Se tutto è permesso, e non c’è appunto l’espulsione immediata, ecco spiegato il motivo di questi confronti a muso duro. Una sorta di “farsi giustizia” da praticare sul campo, nel caso uno degli avversari si comporti in maniera scorretta o pratichi un gioco pericoloso; una specie di diversivo per spezzare il ritmo dell’incontro. La rissa è anche qualcosa di codificato dal regolamento della Nhl che all’articolo 46 piazza alcuni paletti anche a queste forme di opportunità di sfogo così plateale e violento. Menarsi, in sostanza, è sì consentito ma deve essere frutto di un accordo reciproco tra le parti oppure di un gesto eloquente (come lanciare i guantoni sul ghiaccio, accade anche questo in segno di sfida come i vecchi duelli) che lascia intendere cosa accadrà. Invece, se un giocatore aggredisce un avversario senza che l’altro abbia accettato “la sfida” allora gli verrà inflitto una penalità per istigazione di due minuti (o anche maggiore) a seconda della gravità della situazione. In questo caso per cattiva condotta può anche restare fermo per 10 minuti.

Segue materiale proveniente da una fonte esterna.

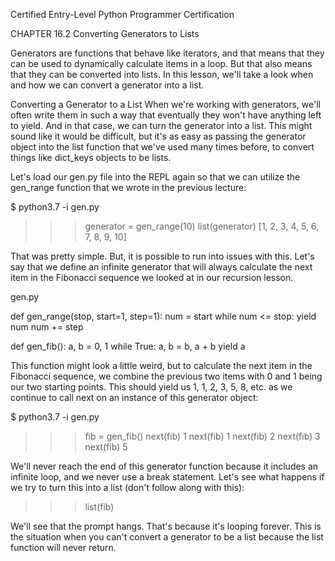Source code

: 
Certified Entry-Level Python Programmer Certification


CHAPTER 16.2
Converting Generators to Lists


Generators are functions that behave like iterators, and that means that they can be used to dynamically calculate items in a loop. But that also means that they can be converted into lists. In this lesson, we'll take a look when and how we can convert a generator into a list.

Converting a Generator to a List
When we're working with generators, we'll often write them in such a way that eventually they won't have anything left to yield. And in that case, we can turn the generator into a list. This might sound like it would be difficult, but it's as easy as passing the generator object into the list function that we've used many times before, to convert things like dict_keys objects to be lists.

Let's load our gen.py file into the REPL again so that we can utilize the gen_range function that we wrote in the previous lecture:

$ python3.7 -i gen.py
>>> generator = gen_range(10)
>>> list(generator)
[1, 2, 3, 4, 5, 6, 7, 8, 9, 10]

That was pretty simple. But, it is possible to run into issues with this. Let's say that we define an infinite generator that will always calculate the next item in the Fibonacci sequence we looked at in our recursion lesson.

gen.py

def gen_range(stop, start=1, step=1):
    num = start
    while num <= stop:
        yield num
        num += step

def gen_fib():
    a, b = 0, 1
    while True:
        a, b = b, a + b
        yield a

This function might look a little weird, but to calculate the next item in the Fibonacci sequence, we combine the previous two items with 0 and 1 being our two starting points. This should yield us 1, 1, 2, 3, 5, 8, etc. as we continue to call next on an instance of this generator object:

$ python3.7 -i gen.py
>>> fib = gen_fib()
>>> next(fib)
1
>>> next(fib)
1
>>> next(fib)
2
>>> next(fib)
3
>>> next(fib)
5

We'll never reach the end of this generator function because it includes an infinite loop, and we never use a break statement. Let's see what happens if we try to turn this into a list (don't follow along with this):

>>> list(fib)

We'll see that the prompt hangs. That's because it's looping forever. This is the situation when you can't convert a generator to be a list because the list function will never return.
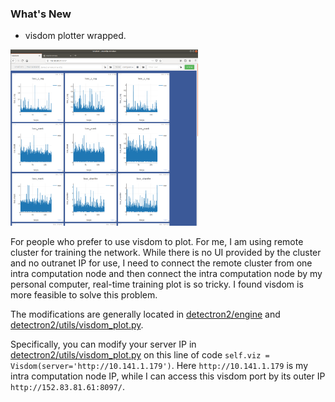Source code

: ### What's New

* visdom plotter wrapped.
<img src=".github/visdom_plot.png" width="300" >

For people who prefer to use visdom to plot.
For me, I am using remote cluster for training the network. While there is no UI provided by the cluster and no outranet IP for use, I need to connect the remote cluster from one intra computation node and then connect the intra computation node by my personal computer, real-time training plot is so tricky. I found visdom is more feasible to solve this problem.

The modifications are generally located in
[detectron2/engine](detectron2/engine) and [detectron2/utils/visdom_plot.py](detectron2/utils/visdom_plot.py).

Specifically, you can modify your server IP in [detectron2/utils/visdom_plot.py](detectron2/utils/visdom_plot.py) on this line of code `self.viz = Visdom(server='http://10.141.1.179')`. Here `http://10.141.1.179` is my intra computation node IP, while I can access this visdom port by its outer IP `http://152.83.81.61:8097/`.
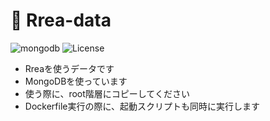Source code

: # 💽 Rrea-data

![mongodb](https://img.shields.io/badge/MongoDB-v5.3.0-fb7185.svg?logo=&style=flat-square)  ![License](https://img.shields.io/badge/License-MIT-0284C7.svg?logo=&style=flat-square)



- Rreaを使うデータです
- MongoDBを使っています
- 使う際に、root階層にコピーしてください
- Dockerfile実行の際に、起動スクリプトも同時に実行します
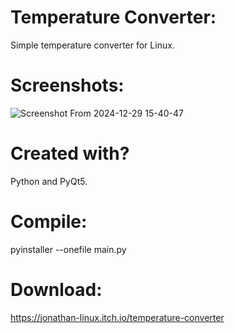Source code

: # Temperature Converter:
Simple temperature converter for Linux. 

# Screenshots:
![Screenshot From 2024-12-29 15-40-47](https://github.com/user-attachments/assets/1ec159f5-f307-4bc5-a1b5-b1eb316b56ba)

# Created with?
Python and PyQt5.

# Compile: 
pyinstaller --onefile main.py

# Download: 
https://jonathan-linux.itch.io/temperature-converter
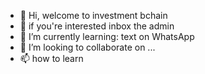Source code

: - 👋 Hi, welcome to investment bchain 
- 👀 if you're interested inbox the admin 
- 🌱 I’m currently learning: text on WhatsApp 
- 💞️ I’m looking to collaborate on ...
- 📫 how to learn 

<!---
Solomon963927/Solomon963927 is a ✨ special ✨ repository because its `README.md` (this file) appears on your GitHub profile.
You can click the Preview link to take a look at your changes.
--->
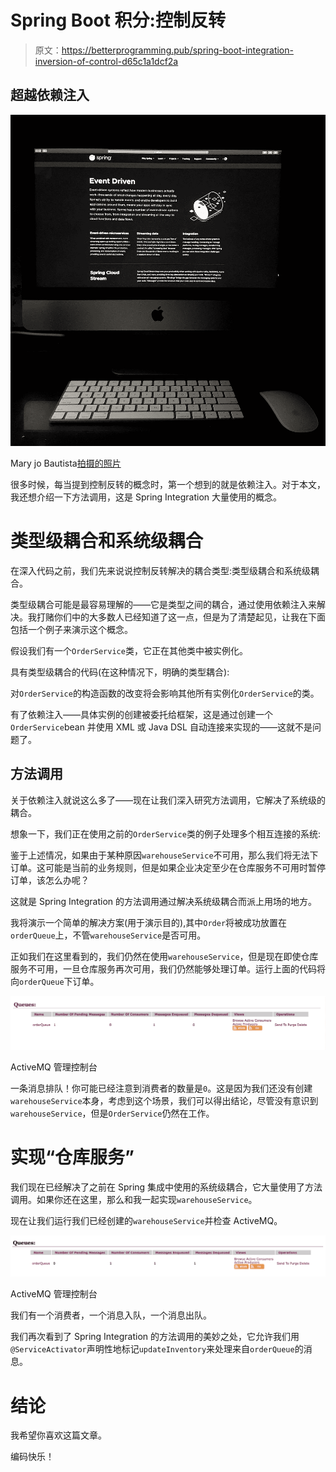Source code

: # Spring Boot 积分:控制反转

> 原文：<https://betterprogramming.pub/spring-boot-integration-inversion-of-control-d65c1a1dcf2a>

## 超越依赖注入

![](img/65aa4b5da4706e24e1d5ccb376c116f9.png)

Mary jo Bautista[拍摄的照片](https://medium.com/u/a00cc4c4b2f9?source=post_page-----d65c1a1dcf2a--------------------------------)

很多时候，每当提到控制反转的概念时，第一个想到的就是依赖注入。对于本文，我还想介绍一下方法调用，这是 Spring Integration 大量使用的概念。

# 类型级耦合和系统级耦合

在深入代码之前，我们先来说说控制反转解决的耦合类型:类型级耦合和系统级耦合。

类型级耦合可能是最容易理解的——它是类型之间的耦合，通过使用依赖注入来解决。我打赌你们中的大多数人已经知道了这一点，但是为了清楚起见，让我在下面包括一个例子来演示这个概念。

假设我们有一个`OrderService`类，它正在其他类中被实例化。

具有类型级耦合的代码(在这种情况下，明确的类型耦合):

对`OrderService`的构造函数的改变将会影响其他所有实例化`OrderService`的类。

有了依赖注入——具体实例的创建被委托给框架，这是通过创建一个`OrderService`bean 并使用 XML 或 Java DSL 自动连接来实现的——这就不是问题了。

## 方法调用

关于依赖注入就说这么多了——现在让我们深入研究方法调用，它解决了系统级的耦合。

想象一下，我们正在使用之前的`OrderService`类的例子处理多个相互连接的系统:

鉴于上述情况，如果由于某种原因`warehouseService`不可用，那么我们将无法下订单。这可能是当前的业务规则，但是如果企业决定至少在仓库服务不可用时暂停订单，该怎么办呢？

这就是 Spring Integration 的方法调用通过解决系统级耦合而派上用场的地方。

我将演示一个简单的解决方案(用于演示目的),其中`Order`将被成功放置在`orderQueue`上，不管`warehouseService`是否可用。

正如我们在这里看到的，我们仍然在使用`warehouseService`，但是现在即使仓库服务不可用，一旦仓库服务再次可用，我们仍然能够处理订单。运行上面的代码将向`orderQueue`下订单。

![](img/3a60b1cf729fa920f273f1800bfd0d5d.png)

ActiveMQ 管理控制台

一条消息排队！你可能已经注意到消费者的数量是`0`。这是因为我们还没有创建`warehouseService`本身，考虑到这个场景，我们可以得出结论，尽管没有意识到`warehouseService`，但是`OrderService`仍然在工作。

# 实现“仓库服务”

我们现在已经解决了之前在 Spring 集成中使用的系统级耦合，它大量使用了方法调用。如果你还在这里，那么和我一起实现`warehouseService`。

现在让我们运行我们已经创建的`warehouseService`并检查 ActiveMQ。

![](img/b2b534fd0e204c61573987cdbf7ed667.png)

ActiveMQ 管理控制台

我们有一个消费者，一个消息入队，一个消息出队。

我们再次看到了 Spring Integration 的方法调用的美妙之处，它允许我们用`@ServiceActivator`声明性地标记`updateInventory`来处理来自`orderQueue`的消息。

# 结论

我希望你喜欢这篇文章。

编码快乐！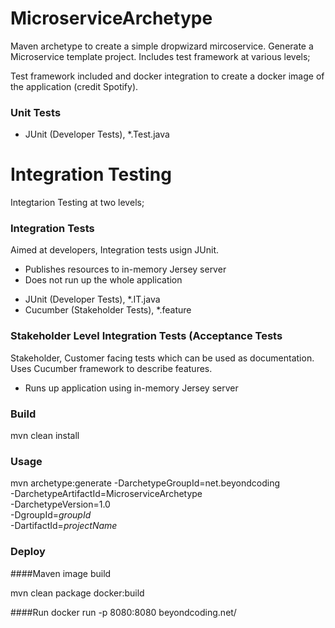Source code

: # MicroserviceArchetype
Maven archetype to create a simple dropwizard mircoservice.
Generate a Microservice template project. Includes test framework at various levels;

Test framework included and docker integration to create a docker image of the application (credit Spotify).

### Unit Tests
- JUnit (Developer Tests), *.Test.java

# Integration Testing
Integtarion Testing at two levels;

### Integration Tests
Aimed at developers, Integration tests usign JUnit.
* Publishes resources to in-memory Jersey server
* Does not run up the whole application

 - JUnit (Developer Tests), *.IT.java
 - Cucumber (Stakeholder Tests), *.feature

### Stakeholder Level Integration Tests (Acceptance Tests
Stakeholder, Customer facing tests which can be used as documentation. Uses Cucumber framework to describe features.
* Runs up application using in-memory Jersey server 

### Build

mvn clean install

### Usage

mvn archetype:generate -DarchetypeGroupId=net.beyondcoding \
-DarchetypeArtifactId=MicroserviceArchetype \
-DarchetypeVersion=1.0 \
-DgroupId=_groupId_ \
-DartifactId=_projectName_

### Deploy

####Maven image build

mvn clean package docker:build

####Run 
docker run -p 8080:8080 beyondcoding.net/<name>




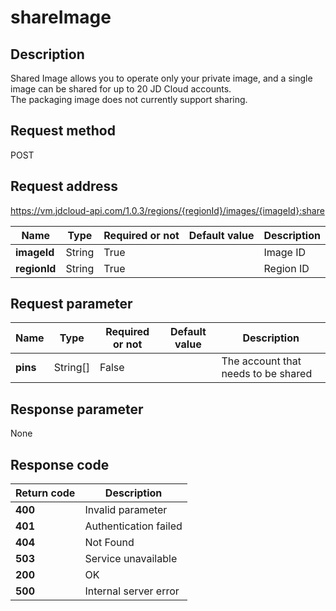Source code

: # shareImage


## Description
Shared Image allows you to operate only your private image, and a single image can be shared for up to 20 JD Cloud accounts. <br>
The packaging image does not currently support sharing.


## Request method
POST

## Request address
https://vm.jdcloud-api.com/1.0.3/regions/{regionId}/images/{imageId}:share

|Name|Type|Required or not|Default value|Description|
|---|---|---|---|---|
|**imageId**|String|True| |Image ID|
|**regionId**|String|True| |Region ID|

## Request parameter
|Name|Type|Required or not|Default value|Description|
|---|---|---|---|---|
|**pins**|String[]|False| |The account that needs to be shared|


## Response parameter
None



## Response code
|Return code|Description|
|---|---|
|**400**|Invalid parameter|
|**401**|Authentication failed|
|**404**|Not Found  |
|**503**|Service unavailable|
|**200**|OK|
|**500**|Internal server error|
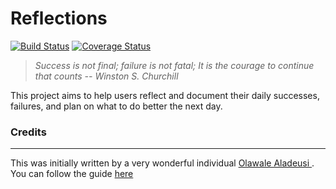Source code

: # Reflections

[![Build Status](https://travis-ci.org/meetKazuki/reflections.svg?branch=develop)](https://travis-ci.org/meetKazuki/reflections)
[![Coverage Status](https://coveralls.io/repos/github/meetKazuki/reflections/badge.svg?branch=develop)](https://coveralls.io/github/meetKazuki/reflections?branch=develop)

> _Success is not final; failure is not fatal; It is the courage to continue that counts  -- *Winston S. Churchill*_

This project aims to help users reflect and document their daily successes, failures, and plan on what to do better the next day.

### Credits
----
This was initially written by a very wonderful individual [Olawale Aladeusi
](https://www.codementor.io/olawalealadeusi896). You can follow the guide [here](https://www.codementor.io/olawalealadeusi896/building-simple-api-with-es6-krn8xx3k6)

Portiere di hockey | pixabay @RoboMichalec

Cosa dice il regolamento

La figura dell’istigatore è indicata dal punto 11 dello stesso articolo 46. Viene identificato come tale chi “con le sue azioni o il suo comportamento dimostra uno/alcuni dei seguenti criteri: distanza percorsa; togliersi prima i guanti; primo pugno sferrato; atteggiamento o postura minacciosa; istigazione o minaccia verbale; condotta in ritorsione a un incidente di gioco (o stagione) precedente; ovvia punizione per un precedente incidente nel gioco o nella stagione”. Se nella zuffa qualche compagno si lascia trascinare, allora chi si intromette rischia di essere sanzionato per cattiva condotta. È la cosiddetta regola del terzo uomo prevista al 16 dell’articolo 46 (sempre lui): “Una penalità di partita per cattiva condotta, a discrezione dell’arbitro, sarà inflitta a qualsiasi giocatore che sia il primo a intervenire (terzo uomo) in un alterco già in corso, tranne quando viene inflitta una penalità di partita nell’alterco originale. Questa sanzione si aggiunge a tutte le altre sanzioni previste per lo stesso incidente. Questa regola si applica anche ai giocatori successivi che scelgono di intervenire nello stesso o in altri alterchi durante la stessa interruzione del gioco”.

L’unica novità rispetto al passato è che adesso non è più consentito sfilare la protezione dal capo prima che il combattimento inizi. Chi lo fa incorre in una penalità ulteriore per atteggiamento antisportivo. “Nessun giocatore può togliersi il casco prima di iniziare un combattimento. Se farà questo, gli sarà inflitta una penalità minore di due minuti per comportamento antisportivo. I caschi che si staccano nel corso e in seguito all’alterco non comporteranno una penalità per nessuno dei giocatori”, si legge nella norma.